## What to do
In the output, include exactly the lines from the beginning of the records up to and including the one that contains "Diana Davis, W.", and leave out the pictures.
>>>
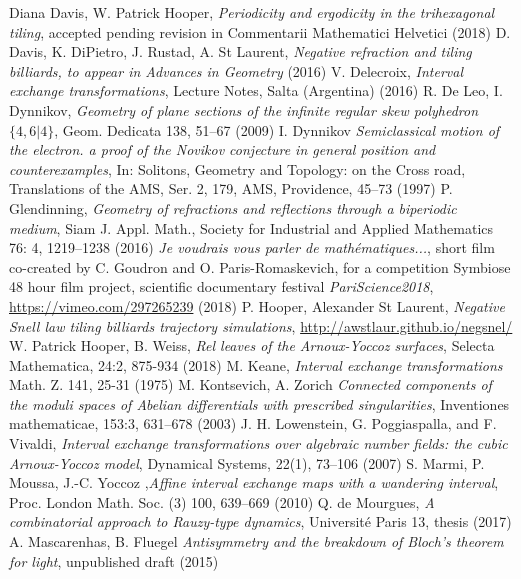 \documentclass[12pt]{article}
\theoremstyle{definition}
\begin{document}
\begin{thebibliography}{99}
 Diana Davis, W. Patrick Hooper, \emph{Periodicity and ergodicity in the trihexagonal tiling}, accepted pending revision in Commentarii Mathematici Helvetici (2018)
 D. Davis, K. DiPietro, J. Rustad, A. St Laurent, \emph{Negative refraction and tiling billiards, to appear in Advances in Geometry} (2016)
 V. Delecroix, \emph{Interval exchange transformations}, Lecture Notes, Salta (Argentina) (2016)
 R. De Leo, I. Dynnikov, \emph{Geometry of plane sections of the infinite regular skew polyhedron }$\{4, 6 \left|\right. 4\}$, Geom. Dedicata 138, 51–67 (2009)
 I. Dynnikov \emph{Semiclassical motion of the electron. a proof of the Novikov conjecture in general position and counterexamples}, In: Solitons, Geometry and Topology: on the Cross road, Translations of the AMS, Ser. 2, 179, AMS, Providence, 45–73 (1997)
 P. Glendinning, \emph{Geometry of refractions and reflections through a biperiodic medium}, Siam J. Appl. Math., Society for Industrial and Applied Mathematics 76: 4, 1219–1238 (2016)
 \emph{Je voudrais vous parler de mathématiques...}, short film co-created by C. Goudron and O. 
Paris-Romaskevich, for a competition Symbiose 48 hour film project, scientific documentary festival \emph{PariScience2018}, 
\url{https://vimeo.com/297265239}
(2018) 
 P. Hooper, Alexander St Laurent, \emph{Negative Snell law tiling billiards trajectory simulations}, 
\url{http://awstlaur.github.io/negsnel/}
 W. Patrick Hooper, B. Weiss,\emph{ Rel leaves of the Arnoux-Yoccoz surfaces}, Selecta Mathematica, 24:2, 875-934 (2018)
 M. Keane, \emph{Interval exchange transformations} Math. Z. 141, 25-31 (1975)
 M. Kontsevich, A. Zorich \emph{Connected components of the moduli spaces of Abelian differentials with prescribed singularities}, Inventiones mathematicae, 153:3, 631--678 (2003)
 J. H. Lowenstein, G. Poggiaspalla, and F. Vivaldi, \emph{Interval exchange transformations over algebraic number fields: the cubic Arnoux-Yoccoz model}, Dynamical Systems, 22(1), 73--106 (2007)
 S. Marmi, P. Moussa, J.-C. Yoccoz ,\emph{Affine interval exchange maps with a wandering interval}, Proc. London Math. Soc. (3) 100, 639--669 (2010)
  Q. de Mourgues, \emph{A combinatorial approach to Rauzy-type dynamics}, Université Paris 13, thesis (2017)
 A. Mascarenhas, B. Fluegel \emph{Antisymmetry and the breakdown of Bloch's theorem for light}, unpublished draft (2015)

\end{thebibliography}
\end{document}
<<<
## Output below
 \documentclass[12pt]{article}
\theoremstyle{definition}
\begin{document}
\begin{thebibliography}{99}
 Diana Davis, W. Patrick Hooper, \emph{Periodicity and ergodicity in the trihexagonal tiling}, accepted pending revision in Commentarii Mathematici Helvetici (2018)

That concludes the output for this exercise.